Look through the material below and copy every line containing the word "have".

_Available data_
━━━━━━━━

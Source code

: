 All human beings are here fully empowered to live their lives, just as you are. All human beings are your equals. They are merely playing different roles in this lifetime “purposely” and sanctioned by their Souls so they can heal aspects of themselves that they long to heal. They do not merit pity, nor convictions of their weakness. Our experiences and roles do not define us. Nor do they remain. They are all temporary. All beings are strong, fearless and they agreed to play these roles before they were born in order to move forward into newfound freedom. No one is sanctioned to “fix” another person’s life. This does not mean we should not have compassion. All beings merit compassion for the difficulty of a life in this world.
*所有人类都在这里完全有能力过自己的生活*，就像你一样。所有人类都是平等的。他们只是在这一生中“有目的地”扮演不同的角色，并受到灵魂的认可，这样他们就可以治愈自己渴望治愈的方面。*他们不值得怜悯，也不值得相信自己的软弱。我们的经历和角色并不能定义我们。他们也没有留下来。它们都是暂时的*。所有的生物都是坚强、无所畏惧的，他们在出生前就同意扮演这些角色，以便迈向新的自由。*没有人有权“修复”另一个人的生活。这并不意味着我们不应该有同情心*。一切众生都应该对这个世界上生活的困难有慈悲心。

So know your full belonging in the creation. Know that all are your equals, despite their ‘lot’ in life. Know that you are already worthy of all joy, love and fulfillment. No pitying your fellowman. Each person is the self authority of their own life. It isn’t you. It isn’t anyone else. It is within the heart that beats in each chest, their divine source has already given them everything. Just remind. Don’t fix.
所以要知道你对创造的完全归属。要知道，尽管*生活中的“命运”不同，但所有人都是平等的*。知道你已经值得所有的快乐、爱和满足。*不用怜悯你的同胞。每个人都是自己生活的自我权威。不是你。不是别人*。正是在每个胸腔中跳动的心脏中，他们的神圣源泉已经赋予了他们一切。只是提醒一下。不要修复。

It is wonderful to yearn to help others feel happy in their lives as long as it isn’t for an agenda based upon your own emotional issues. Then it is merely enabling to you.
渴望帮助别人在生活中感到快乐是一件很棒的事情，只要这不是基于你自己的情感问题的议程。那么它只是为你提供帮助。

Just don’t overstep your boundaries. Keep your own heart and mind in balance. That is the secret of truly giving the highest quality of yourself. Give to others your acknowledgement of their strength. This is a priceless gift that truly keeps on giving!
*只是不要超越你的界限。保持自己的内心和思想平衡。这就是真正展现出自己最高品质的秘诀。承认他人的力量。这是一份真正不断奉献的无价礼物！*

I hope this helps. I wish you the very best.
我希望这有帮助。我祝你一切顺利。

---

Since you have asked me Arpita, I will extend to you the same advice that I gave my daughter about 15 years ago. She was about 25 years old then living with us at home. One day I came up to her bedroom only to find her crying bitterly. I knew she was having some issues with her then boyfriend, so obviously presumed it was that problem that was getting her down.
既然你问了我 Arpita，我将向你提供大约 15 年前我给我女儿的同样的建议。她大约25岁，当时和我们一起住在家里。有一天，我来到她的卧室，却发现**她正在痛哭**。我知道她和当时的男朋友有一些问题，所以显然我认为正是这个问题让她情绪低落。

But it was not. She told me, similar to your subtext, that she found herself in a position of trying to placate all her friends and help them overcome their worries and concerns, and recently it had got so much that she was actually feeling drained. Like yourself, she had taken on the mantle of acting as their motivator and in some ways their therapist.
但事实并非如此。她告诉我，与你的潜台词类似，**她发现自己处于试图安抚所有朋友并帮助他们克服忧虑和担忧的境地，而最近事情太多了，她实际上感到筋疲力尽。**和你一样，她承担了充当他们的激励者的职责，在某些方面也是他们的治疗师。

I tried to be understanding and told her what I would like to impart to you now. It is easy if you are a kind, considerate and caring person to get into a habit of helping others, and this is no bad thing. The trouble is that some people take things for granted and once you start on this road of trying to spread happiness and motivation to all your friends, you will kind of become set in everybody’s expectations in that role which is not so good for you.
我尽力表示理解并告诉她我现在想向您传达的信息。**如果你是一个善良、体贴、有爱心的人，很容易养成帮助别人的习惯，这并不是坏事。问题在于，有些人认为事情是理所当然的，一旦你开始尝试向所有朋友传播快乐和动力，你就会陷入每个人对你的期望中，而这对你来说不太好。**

━━━━━━━━

_Answer for this exercise_
: All human beings are here fully empowered to live their lives, just as you are. All human beings are your equals. They are merely playing different roles in this lifetime “purposely” and sanctioned by their Souls so they can heal aspects of themselves that they long to heal. They do not merit pity, nor convictions of their weakness. Our experiences and roles do not define us. Nor do they remain. They are all temporary. All beings are strong, fearless and they agreed to play these roles before they were born in order to move forward into newfound freedom. No one is sanctioned to “fix” another person’s life. This does not mean we should not have compassion. All beings merit compassion for the difficulty of a life in this world.
Since you have asked me Arpita, I will extend to you the same advice that I gave my daughter about 15 years ago. She was about 25 years old then living with us at home. One day I came up to her bedroom only to find her crying bitterly. I knew she was having some issues with her then boyfriend, so obviously presumed it was that problem that was getting her down.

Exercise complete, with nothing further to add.